"This book demonstrates how coloniality replicates the power structure of colonialism, defining all aspects of Guyana. Gender, race, class, and sexual identity nurture violence in these women’s lives. . . . Highly recommended."
"Attentive in its scholarship, ethically focused on the remits of its research, this is not only a text of academic merit, but a living register of queer experience in postcolonial Guyana. Kumar avows her commitment to the book's 33 interview subjects in unambiguous, even devoted terms, underscoring her mission 'to describe what happens to these women-loving women when violence is folded into their lives.'"
"This groundbreaking book is as compelling as it is devastating. . . . This text is noteworthy because it remains one of the only anthropological or historical studies of queer women in former British colonies as well as in the broader Latin America and Caribbean region. . . . The book is also unique for an academic text in its raw and personal perspective. . . . Undoubtedly, Kumar provides groundbreaking ethnographic documentation of the experiences of WLW in Guyana as they relate to the ongoing violence of coloniality and patriarchy."

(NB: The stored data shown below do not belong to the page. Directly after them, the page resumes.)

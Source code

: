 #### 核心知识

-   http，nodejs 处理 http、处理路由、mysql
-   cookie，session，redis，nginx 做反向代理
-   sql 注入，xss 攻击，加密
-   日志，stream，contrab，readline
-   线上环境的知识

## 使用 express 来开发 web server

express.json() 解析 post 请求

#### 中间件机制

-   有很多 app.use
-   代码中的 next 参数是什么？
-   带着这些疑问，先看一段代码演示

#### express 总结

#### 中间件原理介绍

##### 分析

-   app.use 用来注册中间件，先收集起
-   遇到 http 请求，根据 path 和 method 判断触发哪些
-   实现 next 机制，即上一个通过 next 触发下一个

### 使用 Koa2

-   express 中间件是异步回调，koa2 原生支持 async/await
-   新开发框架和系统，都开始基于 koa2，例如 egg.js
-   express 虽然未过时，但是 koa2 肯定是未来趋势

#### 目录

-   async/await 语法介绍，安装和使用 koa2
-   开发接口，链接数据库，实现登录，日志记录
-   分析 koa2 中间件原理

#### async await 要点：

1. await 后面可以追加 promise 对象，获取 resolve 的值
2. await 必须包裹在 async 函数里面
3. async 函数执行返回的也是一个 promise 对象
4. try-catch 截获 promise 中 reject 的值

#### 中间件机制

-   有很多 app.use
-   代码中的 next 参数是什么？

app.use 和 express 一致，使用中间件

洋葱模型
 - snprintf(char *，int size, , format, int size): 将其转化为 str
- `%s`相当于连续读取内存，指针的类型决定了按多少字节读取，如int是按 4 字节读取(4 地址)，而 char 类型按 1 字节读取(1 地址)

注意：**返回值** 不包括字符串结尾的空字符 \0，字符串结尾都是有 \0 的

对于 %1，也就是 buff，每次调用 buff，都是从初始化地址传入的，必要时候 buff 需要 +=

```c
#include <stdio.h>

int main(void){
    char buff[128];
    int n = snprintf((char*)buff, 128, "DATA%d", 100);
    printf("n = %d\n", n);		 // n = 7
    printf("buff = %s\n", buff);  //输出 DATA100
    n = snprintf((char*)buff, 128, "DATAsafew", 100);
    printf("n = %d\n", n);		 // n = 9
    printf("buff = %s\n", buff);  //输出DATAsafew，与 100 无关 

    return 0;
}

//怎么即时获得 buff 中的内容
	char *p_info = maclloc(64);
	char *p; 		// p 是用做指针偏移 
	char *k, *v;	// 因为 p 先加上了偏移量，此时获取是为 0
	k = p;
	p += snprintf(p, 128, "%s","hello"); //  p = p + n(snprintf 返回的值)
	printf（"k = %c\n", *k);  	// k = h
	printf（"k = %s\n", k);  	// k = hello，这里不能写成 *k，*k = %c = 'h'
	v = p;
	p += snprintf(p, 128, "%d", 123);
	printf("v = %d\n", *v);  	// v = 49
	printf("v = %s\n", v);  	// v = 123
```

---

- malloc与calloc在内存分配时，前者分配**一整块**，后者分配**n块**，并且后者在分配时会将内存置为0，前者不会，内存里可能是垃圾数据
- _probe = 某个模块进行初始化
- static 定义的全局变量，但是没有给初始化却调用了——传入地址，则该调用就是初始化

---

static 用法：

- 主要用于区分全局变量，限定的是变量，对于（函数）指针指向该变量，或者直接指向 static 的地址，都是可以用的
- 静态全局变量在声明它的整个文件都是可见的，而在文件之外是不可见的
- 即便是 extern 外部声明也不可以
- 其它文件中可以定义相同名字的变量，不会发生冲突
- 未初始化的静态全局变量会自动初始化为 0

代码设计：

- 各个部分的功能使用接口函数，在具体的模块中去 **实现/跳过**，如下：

"An Ordinary Landscape of Violence is an urgent text! With her ethnographic study of women loving women in Guyana, Preity Kumar shifts the ground for confronting violence in the Caribbean and moves us beyond narrow frames of reference that cite violence as structural, institutional, embodied or interpersonal. The 'everydayness' and 'excess' of violence is presented at the intersections of, and beyond, complex systems of power and difference. A thoughtfully written interdisciplinary text, this is a must read across several fields and sites for the analysis of violence, coloniality, and change."
"In An Ordinary Landscape of Violence, Preity Kumar weaves a beautiful tapestry of the geography and landscape of Guyana, a country complicated by a colonial past and its on-going effects of racial, class, and heteropatriarchal violence. While centering the violence and trauma between women loving women, Kumar also gives us a glimpse of the ways these women negotiate spaces of pleasure."
"A landmark in feminist geography, queer studies, and Caribbean scholarship. By theorizing violence as ordinary affect, Kumar illuminates how statecraft, religion, rurality, jealousy, and despair coalesce in producing vulnerability. . . . Indispensable."